■ REQUIREMENT: Your answer should be the line that contains "https://yasir-a.github.io/todo-list-react-hooks/" and each line after it, restated word for word through the final line of the entries.

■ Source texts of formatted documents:
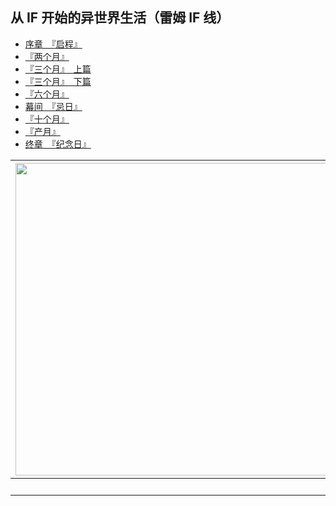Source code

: ## 从 IF 开始的异世界生活（雷姆 IF 线）

- [序章　『启程』](00.html)
- [『两个月』](01.html)
- [『三个月』　上篇](02.html)
- [『三个月』　下篇](03.html)
- [『六个月』](04.html)
- [幕间　『忌日』](05.html)
- [『十个月』](06.html)
- [『产月』](07.html)
- [终章　『纪念日』](08.html)


| <img width="500" src="/res/img/article/chapter999/if/08/00-a.jpg" /> | <img width="500" src="/res/img/article/chapter999/if/08/00-b.jpg" /> |
|:------:|:------:|
| 　 | 　 |
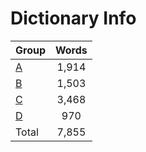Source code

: ﻿Dictionary Info
=======


|Group|Words|
|-----|:------:|
|[A](A.json)|1,914|
|[B](B.json)|1,503|
|[C](C.json)|3,468|
|[D](D.json)|970|
|Total|7,855|
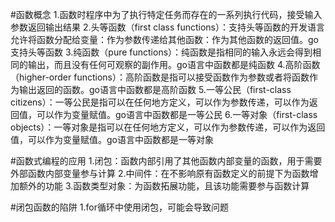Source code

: #函数概念
1.函数时程序中为了执行特定任务而存在的一系列执行代码，接受输入参数返回输出结果
2.头等函数（first class functions）：支持头等函数的开发语言允许将函数分配给变量：作为参数传递给其他函数：作为其他函数的返回值。go支持头等函数
3.纯函数（pure functions）：纯函数是指相同的输入永远会得到相同的输出，而且没有任何可观察的副作用。go语言中函数都是纯函数
4.高阶函数（higher-order functions）：高阶函数是指可以接受函数作为参数或者将函数作为输出返回的函数。go语言中函数都是高阶函数
5.一等公民（first-class citizens）：一等公民是指可以在任何地方定义，可以作为参数传递，可以作为返回值，可以作为变量赋值。go语言中函数都是一等公民
6.一等对象（first-class objects）：一等对象是指可以在任何地方定义，可以作为参数传递，可以作为返回值，可以作为变量赋值。go语言中函数都是一等对象


 
#函数式编程的应用
1.闭包：函数内部引用了其他函数内部变量的函数，用于需要外部函数内部变量参与计算
2.中间件：在不影响原有函数定义的前提下为函数增加额外的功能
3.函数类型对象：为函数拓展功能，且该功能需要参与函数计算

#闭包函数的陷阱
1.for循环中使用闭包，可能会导致问题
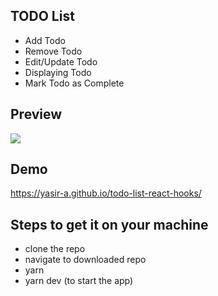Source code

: ## TODO List

- Add Todo
- Remove Todo
- Edit/Update Todo
- Displaying Todo
- Mark Todo as Complete

## Preview

![](https://github.com/todo-list-react-hooks/src/assets/todoGif24.gif)

## Demo

https://yasir-a.github.io/todo-list-react-hooks/

## Steps to get it on your machine

- clone the repo
- navigate to downloaded repo
- yarn
- yarn dev (to start the app)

■ OUTPUT FOR THIS EXERCISE:
https://yasir-a.github.io/todo-list-react-hooks/

## Steps to get it on your machine

- clone the repo
- navigate to downloaded repo
- yarn
- yarn dev (to start the app)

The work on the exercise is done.